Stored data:
++++++++++++++++++++

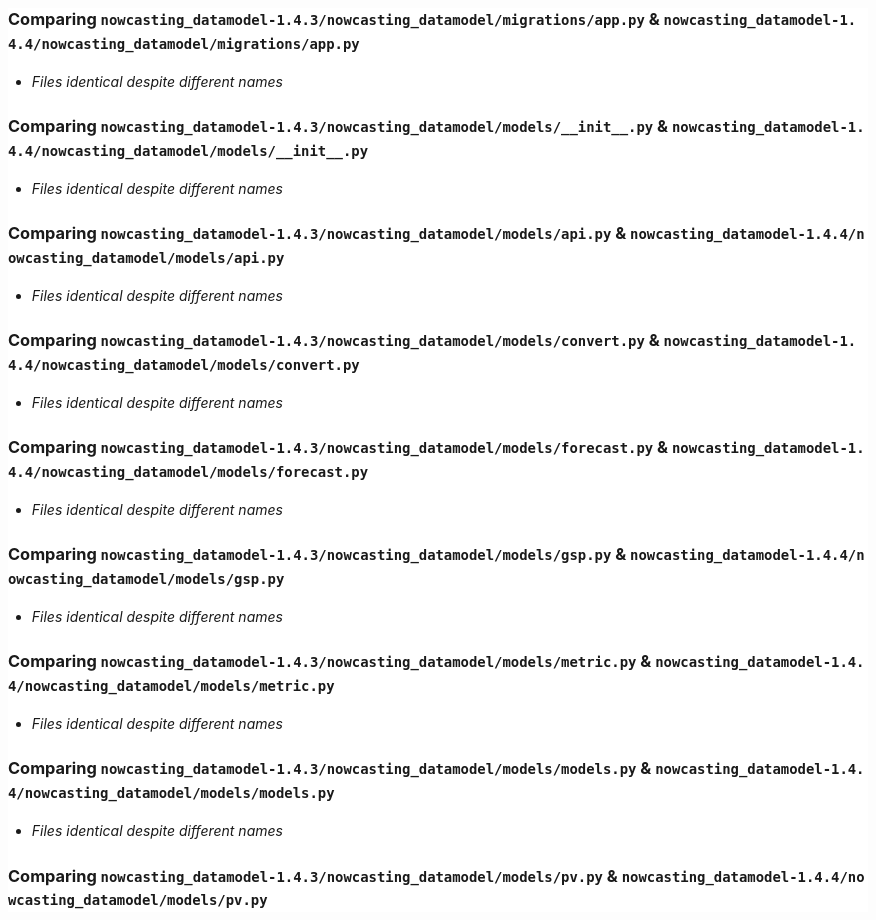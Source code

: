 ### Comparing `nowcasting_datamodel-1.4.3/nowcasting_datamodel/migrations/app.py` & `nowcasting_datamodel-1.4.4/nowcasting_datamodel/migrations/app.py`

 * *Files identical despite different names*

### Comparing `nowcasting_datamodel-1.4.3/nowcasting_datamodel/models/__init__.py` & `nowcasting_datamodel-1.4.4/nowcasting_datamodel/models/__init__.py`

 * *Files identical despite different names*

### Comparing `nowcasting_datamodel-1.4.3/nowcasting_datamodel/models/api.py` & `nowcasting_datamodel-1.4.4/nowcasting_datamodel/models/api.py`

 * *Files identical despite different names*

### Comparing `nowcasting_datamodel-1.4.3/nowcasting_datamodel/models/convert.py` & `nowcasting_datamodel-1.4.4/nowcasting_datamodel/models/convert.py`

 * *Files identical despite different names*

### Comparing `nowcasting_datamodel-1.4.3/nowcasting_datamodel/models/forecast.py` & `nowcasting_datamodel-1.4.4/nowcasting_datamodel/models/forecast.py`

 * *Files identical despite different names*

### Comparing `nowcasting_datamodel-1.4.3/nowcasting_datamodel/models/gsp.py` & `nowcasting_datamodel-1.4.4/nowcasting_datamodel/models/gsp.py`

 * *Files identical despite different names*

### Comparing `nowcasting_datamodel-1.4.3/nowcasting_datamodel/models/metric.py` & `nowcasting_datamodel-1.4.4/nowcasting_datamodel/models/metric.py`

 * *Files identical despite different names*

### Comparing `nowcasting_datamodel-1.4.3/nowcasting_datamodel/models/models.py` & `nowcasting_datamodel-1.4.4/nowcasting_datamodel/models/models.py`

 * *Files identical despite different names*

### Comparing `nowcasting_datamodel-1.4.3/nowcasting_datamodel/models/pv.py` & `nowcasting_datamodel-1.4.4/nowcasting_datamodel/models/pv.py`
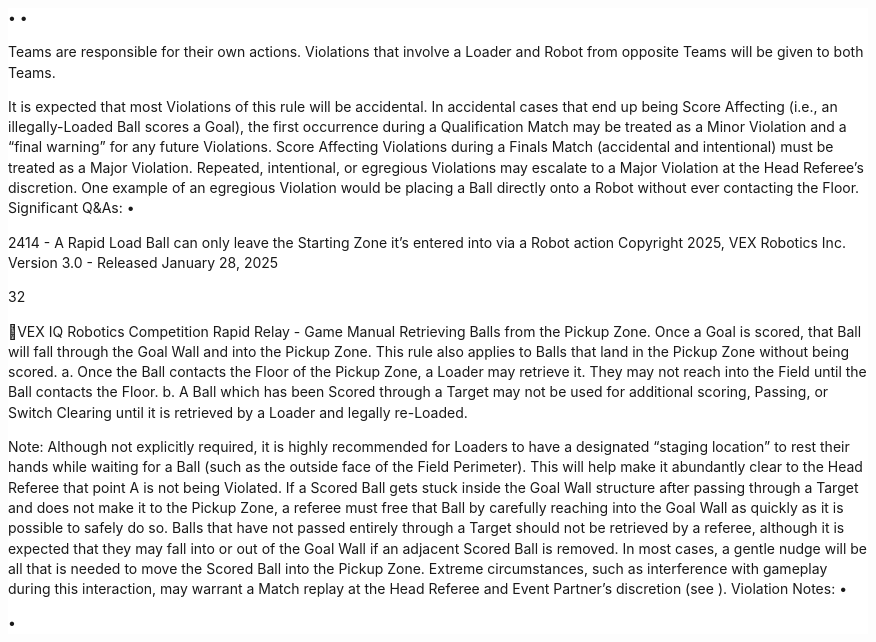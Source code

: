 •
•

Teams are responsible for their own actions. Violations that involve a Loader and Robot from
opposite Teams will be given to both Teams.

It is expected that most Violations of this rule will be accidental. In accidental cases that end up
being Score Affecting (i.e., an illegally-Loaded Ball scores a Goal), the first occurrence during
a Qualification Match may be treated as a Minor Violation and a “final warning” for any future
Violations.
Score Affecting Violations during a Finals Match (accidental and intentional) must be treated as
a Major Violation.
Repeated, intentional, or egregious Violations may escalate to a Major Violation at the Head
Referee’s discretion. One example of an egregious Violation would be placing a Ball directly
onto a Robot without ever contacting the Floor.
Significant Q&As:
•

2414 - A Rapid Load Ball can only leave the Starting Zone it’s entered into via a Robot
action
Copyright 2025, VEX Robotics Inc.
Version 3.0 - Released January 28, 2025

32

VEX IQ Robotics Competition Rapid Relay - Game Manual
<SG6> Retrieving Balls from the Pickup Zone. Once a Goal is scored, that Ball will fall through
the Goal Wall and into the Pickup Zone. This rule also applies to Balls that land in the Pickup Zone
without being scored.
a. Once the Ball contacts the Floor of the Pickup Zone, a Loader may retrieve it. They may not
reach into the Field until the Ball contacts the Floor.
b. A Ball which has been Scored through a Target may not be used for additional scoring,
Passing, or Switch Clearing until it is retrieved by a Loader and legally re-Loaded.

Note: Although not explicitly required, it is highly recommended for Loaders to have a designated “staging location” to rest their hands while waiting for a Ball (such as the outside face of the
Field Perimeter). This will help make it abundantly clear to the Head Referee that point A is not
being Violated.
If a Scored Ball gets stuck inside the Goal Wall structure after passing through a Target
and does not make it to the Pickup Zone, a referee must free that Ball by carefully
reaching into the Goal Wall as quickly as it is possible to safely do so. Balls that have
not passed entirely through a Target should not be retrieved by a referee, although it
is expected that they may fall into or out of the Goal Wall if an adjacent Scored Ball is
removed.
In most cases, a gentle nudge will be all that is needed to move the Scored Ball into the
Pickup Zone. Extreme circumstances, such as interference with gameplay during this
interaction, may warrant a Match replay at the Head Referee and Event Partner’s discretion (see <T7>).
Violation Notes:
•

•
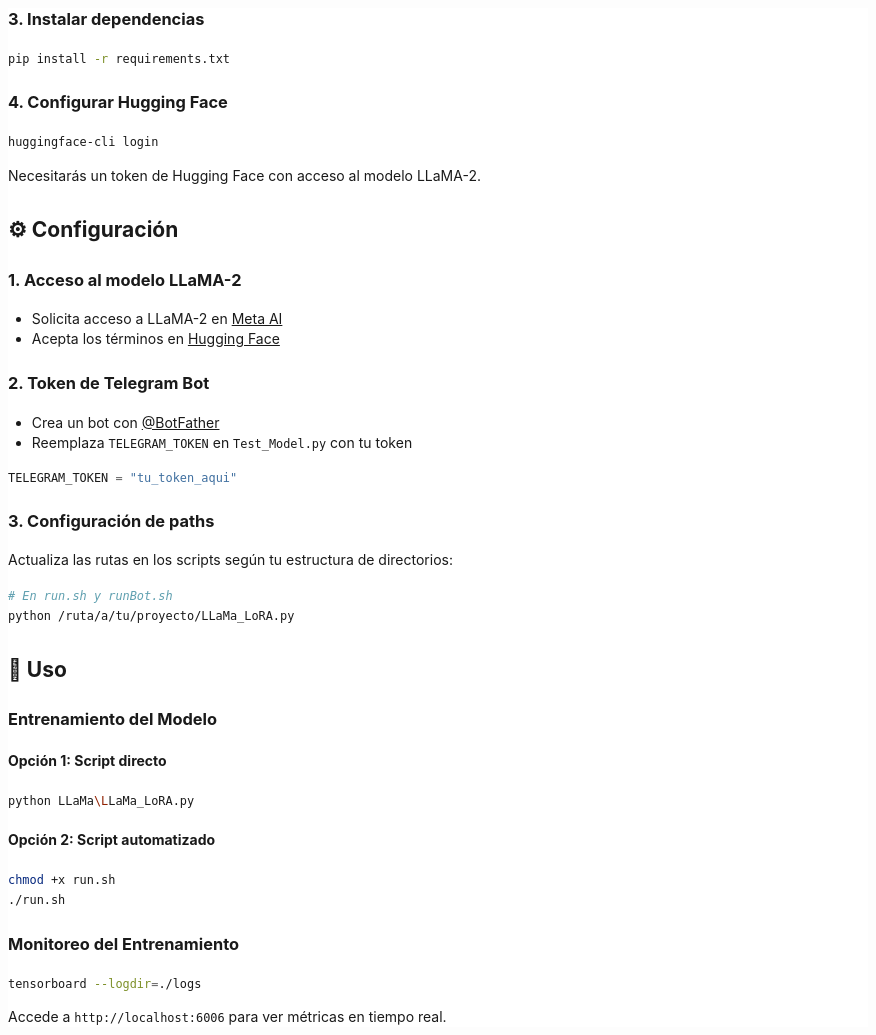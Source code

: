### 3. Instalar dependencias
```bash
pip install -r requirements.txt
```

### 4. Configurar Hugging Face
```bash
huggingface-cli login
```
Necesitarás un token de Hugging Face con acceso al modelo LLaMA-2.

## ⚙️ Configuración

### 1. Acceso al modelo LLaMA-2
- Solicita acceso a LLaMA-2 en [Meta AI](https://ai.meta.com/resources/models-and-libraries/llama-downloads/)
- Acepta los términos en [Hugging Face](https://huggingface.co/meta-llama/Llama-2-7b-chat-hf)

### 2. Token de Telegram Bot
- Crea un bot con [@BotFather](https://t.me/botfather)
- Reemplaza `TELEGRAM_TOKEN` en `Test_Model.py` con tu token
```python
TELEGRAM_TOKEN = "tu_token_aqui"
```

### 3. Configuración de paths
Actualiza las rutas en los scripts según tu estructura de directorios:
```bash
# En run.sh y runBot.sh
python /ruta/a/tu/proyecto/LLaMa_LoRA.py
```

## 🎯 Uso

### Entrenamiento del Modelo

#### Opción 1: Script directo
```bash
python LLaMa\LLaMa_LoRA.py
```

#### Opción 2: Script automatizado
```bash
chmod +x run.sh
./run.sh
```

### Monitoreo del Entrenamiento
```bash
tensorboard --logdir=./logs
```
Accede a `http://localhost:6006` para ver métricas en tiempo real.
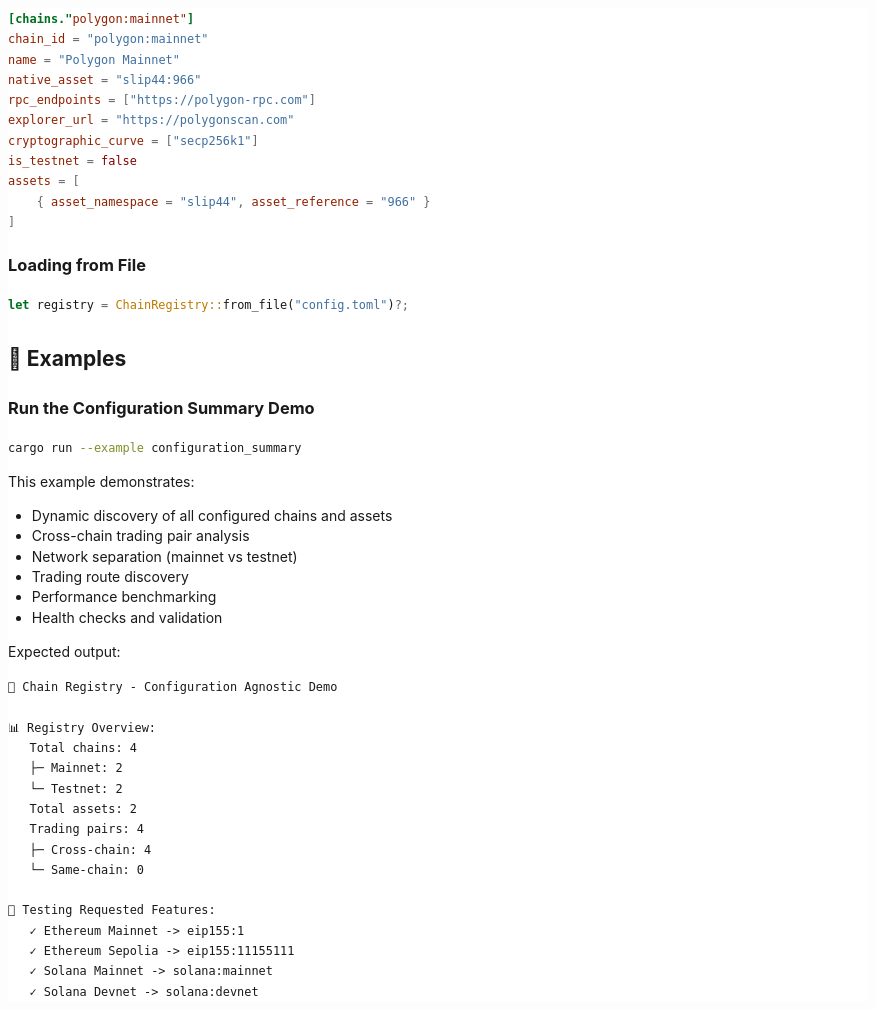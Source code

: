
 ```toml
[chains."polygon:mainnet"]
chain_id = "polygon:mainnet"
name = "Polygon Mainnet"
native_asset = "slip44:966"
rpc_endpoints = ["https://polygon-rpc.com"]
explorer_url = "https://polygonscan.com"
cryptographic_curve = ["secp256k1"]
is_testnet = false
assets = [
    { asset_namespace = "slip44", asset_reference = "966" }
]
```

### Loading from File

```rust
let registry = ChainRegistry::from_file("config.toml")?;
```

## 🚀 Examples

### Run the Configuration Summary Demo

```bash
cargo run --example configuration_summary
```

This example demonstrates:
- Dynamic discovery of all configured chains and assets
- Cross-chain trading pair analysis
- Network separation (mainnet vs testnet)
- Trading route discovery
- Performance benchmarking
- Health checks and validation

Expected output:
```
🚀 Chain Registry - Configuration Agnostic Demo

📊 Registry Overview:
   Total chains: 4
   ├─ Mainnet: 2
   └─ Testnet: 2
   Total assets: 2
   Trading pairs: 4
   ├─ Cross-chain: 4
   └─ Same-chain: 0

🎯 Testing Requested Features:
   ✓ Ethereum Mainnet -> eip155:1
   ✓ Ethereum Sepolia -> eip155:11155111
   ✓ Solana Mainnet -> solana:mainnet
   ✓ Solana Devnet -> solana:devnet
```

++++++++++++++++++++

**Exercise requirements**
From the first line above down to the line with "It is expected", reproduce every line and no others, omitting pictures.

**Finished exercise**
Source code

: ### Comparing `nowcasting_datamodel-1.4.3/nowcasting_datamodel/migrations/app.py` & `nowcasting_datamodel-1.4.4/nowcasting_datamodel/migrations/app.py`

 * *Files identical despite different names*

### Comparing `nowcasting_datamodel-1.4.3/nowcasting_datamodel/models/__init__.py` & `nowcasting_datamodel-1.4.4/nowcasting_datamodel/models/__init__.py`

 * *Files identical despite different names*

### Comparing `nowcasting_datamodel-1.4.3/nowcasting_datamodel/models/api.py` & `nowcasting_datamodel-1.4.4/nowcasting_datamodel/models/api.py`

 * *Files identical despite different names*

### Comparing `nowcasting_datamodel-1.4.3/nowcasting_datamodel/models/convert.py` & `nowcasting_datamodel-1.4.4/nowcasting_datamodel/models/convert.py`

 * *Files identical despite different names*

### Comparing `nowcasting_datamodel-1.4.3/nowcasting_datamodel/models/forecast.py` & `nowcasting_datamodel-1.4.4/nowcasting_datamodel/models/forecast.py`

 * *Files identical despite different names*

### Comparing `nowcasting_datamodel-1.4.3/nowcasting_datamodel/models/gsp.py` & `nowcasting_datamodel-1.4.4/nowcasting_datamodel/models/gsp.py`

 * *Files identical despite different names*

### Comparing `nowcasting_datamodel-1.4.3/nowcasting_datamodel/models/metric.py` & `nowcasting_datamodel-1.4.4/nowcasting_datamodel/models/metric.py`

 * *Files identical despite different names*

### Comparing `nowcasting_datamodel-1.4.3/nowcasting_datamodel/models/models.py` & `nowcasting_datamodel-1.4.4/nowcasting_datamodel/models/models.py`

 * *Files identical despite different names*

### Comparing `nowcasting_datamodel-1.4.3/nowcasting_datamodel/models/pv.py` & `nowcasting_datamodel-1.4.4/nowcasting_datamodel/models/pv.py`
Source code

: •
•

Teams are responsible for their own actions. Violations that involve a Loader and Robot from
opposite Teams will be given to both Teams.

It is expected that most Violations of this rule will be accidental. In accidental cases that end up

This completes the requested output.